Sarah Sanson (Admin)

Sarah Sanson (Admin)

Freitag, 11 April 2014 00:00

Freitags-Training Welle

Schwarze Zahlen für die Anfänger Thema: Welle mit Wechseln

Weiße Zahlen für die Fortgschrittenen Thema: gleichseitige Welle

 

Mittwoch, 09 April 2014 00:00

Tip des Tages 09.04.2014

Musik kann unsere Stimmung und unsere Gefühle beeinflussen und nicht umsonst nutzen Viele Musik bei unterschiedlichen sportlichen Aktivitäten. Auch im Agility kann man Musik nutzen um sich und damit das Training bzw. seinen Lauf positiv zu beeinflussen. Dabei geht es weniger darum das Training zu untermalen als mit bestimmten Stimmungen zu spielen. Das heißt grade für Turnierläufer kann es sinnvoll sein sich z.B vor einen Lauf auf "Angriff" einzustellen oder aber auch auf "das Lauf ich jetzt sauber runter" . Übt man das im Training kann man in der entsprechenden Situation evtl. mit der Hilfe der richtigen Musik vor dem Start wieder replizieren. 

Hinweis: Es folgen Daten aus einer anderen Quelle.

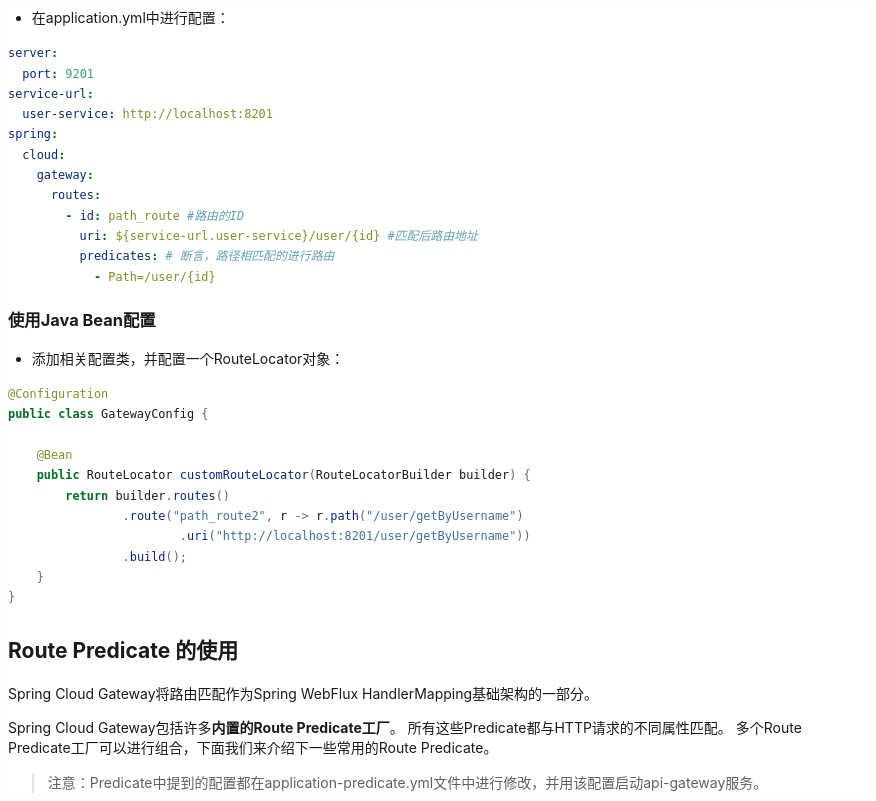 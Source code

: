 - 在application.yml中进行配置：

```yaml
server:
  port: 9201
service-url:
  user-service: http://localhost:8201
spring:
  cloud:
    gateway:
      routes:
        - id: path_route #路由的ID
          uri: ${service-url.user-service}/user/{id} #匹配后路由地址
          predicates: # 断言，路径相匹配的进行路由
            - Path=/user/{id}
```

### 使用Java Bean配置

- 添加相关配置类，并配置一个RouteLocator对象：

```java
@Configuration
public class GatewayConfig {

    @Bean
    public RouteLocator customRouteLocator(RouteLocatorBuilder builder) {
        return builder.routes()
                .route("path_route2", r -> r.path("/user/getByUsername")
                        .uri("http://localhost:8201/user/getByUsername"))
                .build();
    }
}
```



## Route Predicate 的使用

Spring Cloud Gateway将路由匹配作为Spring WebFlux HandlerMapping基础架构的一部分。

 Spring Cloud Gateway包括许多**内置的Route Predicate工厂**。 所有这些Predicate都与HTTP请求的不同属性匹配。 多个Route Predicate工厂可以进行组合，下面我们来介绍下一些常用的Route Predicate。

> 注意：Predicate中提到的配置都在application-predicate.yml文件中进行修改，并用该配置启动api-gateway服务。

Samstag, 05 April 2014 00:00

Tip des Tages 05.04.2014

Es gibt keine Sportart die ich für einen Agility-Hund als Ergänzung, mal was andere es machen oder als Ausgleich ausschließen würde. Ganz im Gegenteil oft bieten sich andere Sportarten sehr gut dazu an an bestimmuten Schwächen des Hundes (z.b Konzentration, körperkoordination, triebAufbau)  zu arbeiten um damit nicht die Arbeit im Parcours zu "gefährden". Und ein gutes Team zeichnet sich ja auch nicht nur dadurch aus das sie in einem Bereich gut zusammenarbeitet, sondern das man eine Kommunikation hat die es einem erlaubt sich verschiedenen Aufgaben zu stellen.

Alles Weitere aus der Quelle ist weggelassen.